BEGIN

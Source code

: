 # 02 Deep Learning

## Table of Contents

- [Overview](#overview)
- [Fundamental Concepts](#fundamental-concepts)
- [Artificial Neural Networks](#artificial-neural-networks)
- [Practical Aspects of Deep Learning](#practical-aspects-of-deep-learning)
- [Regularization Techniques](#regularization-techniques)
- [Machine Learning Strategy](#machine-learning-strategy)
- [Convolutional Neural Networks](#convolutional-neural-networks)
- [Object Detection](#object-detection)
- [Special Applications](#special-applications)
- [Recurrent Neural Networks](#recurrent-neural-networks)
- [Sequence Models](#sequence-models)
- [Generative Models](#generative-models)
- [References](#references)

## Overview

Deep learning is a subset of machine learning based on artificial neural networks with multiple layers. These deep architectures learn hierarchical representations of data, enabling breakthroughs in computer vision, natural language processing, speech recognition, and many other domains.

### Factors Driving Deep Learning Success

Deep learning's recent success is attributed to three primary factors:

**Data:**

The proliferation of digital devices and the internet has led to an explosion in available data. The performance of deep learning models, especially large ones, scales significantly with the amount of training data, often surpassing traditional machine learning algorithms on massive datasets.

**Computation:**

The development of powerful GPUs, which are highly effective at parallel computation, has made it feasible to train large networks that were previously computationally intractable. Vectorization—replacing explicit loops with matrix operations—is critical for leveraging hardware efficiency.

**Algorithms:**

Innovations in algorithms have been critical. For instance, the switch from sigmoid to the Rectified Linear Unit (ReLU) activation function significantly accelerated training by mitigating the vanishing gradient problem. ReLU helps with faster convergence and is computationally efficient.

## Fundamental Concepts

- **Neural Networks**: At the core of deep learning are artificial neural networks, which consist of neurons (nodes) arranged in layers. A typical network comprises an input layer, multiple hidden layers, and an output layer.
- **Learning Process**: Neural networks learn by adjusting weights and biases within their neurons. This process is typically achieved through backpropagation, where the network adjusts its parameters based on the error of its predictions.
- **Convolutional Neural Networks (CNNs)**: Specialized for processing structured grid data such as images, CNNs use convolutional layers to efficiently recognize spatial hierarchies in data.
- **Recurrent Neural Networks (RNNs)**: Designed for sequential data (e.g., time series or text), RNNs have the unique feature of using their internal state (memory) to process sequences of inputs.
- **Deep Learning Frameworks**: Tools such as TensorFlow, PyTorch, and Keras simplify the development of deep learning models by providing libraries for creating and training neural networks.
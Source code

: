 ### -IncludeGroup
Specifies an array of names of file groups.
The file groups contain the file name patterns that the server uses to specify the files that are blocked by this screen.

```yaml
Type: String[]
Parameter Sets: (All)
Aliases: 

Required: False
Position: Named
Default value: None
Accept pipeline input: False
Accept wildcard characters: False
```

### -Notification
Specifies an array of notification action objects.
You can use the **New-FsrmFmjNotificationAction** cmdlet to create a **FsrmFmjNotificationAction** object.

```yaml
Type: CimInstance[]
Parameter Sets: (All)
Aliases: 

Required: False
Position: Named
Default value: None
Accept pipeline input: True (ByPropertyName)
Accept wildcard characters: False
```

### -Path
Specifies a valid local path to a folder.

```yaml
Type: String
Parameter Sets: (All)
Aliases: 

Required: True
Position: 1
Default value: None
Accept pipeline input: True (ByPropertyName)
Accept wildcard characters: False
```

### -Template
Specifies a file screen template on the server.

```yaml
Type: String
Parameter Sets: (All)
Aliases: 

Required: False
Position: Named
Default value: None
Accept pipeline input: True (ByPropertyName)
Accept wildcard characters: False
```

END

## Exercise aim
Once you reach the line with "## Fundamental Concepts" in the data above, copy it and every line after it exactly, up to and including the line with "- **Recurrent Neural".

## Result of the exercise
## Fundamental Concepts

- **Neural Networks**: At the core of deep learning are artificial neural networks, which consist of neurons (nodes) arranged in layers. A typical network comprises an input layer, multiple hidden layers, and an output layer.
- **Learning Process**: Neural networks learn by adjusting weights and biases within their neurons. This process is typically achieved through backpropagation, where the network adjusts its parameters based on the error of its predictions.
- **Convolutional Neural Networks (CNNs)**: Specialized for processing structured grid data such as images, CNNs use convolutional layers to efficiently recognize spatial hierarchies in data.
- **Recurrent Neural Networks (RNNs)**: Designed for sequential data (e.g., time series or text), RNNs have the unique feature of using their internal state (memory) to process sequences of inputs.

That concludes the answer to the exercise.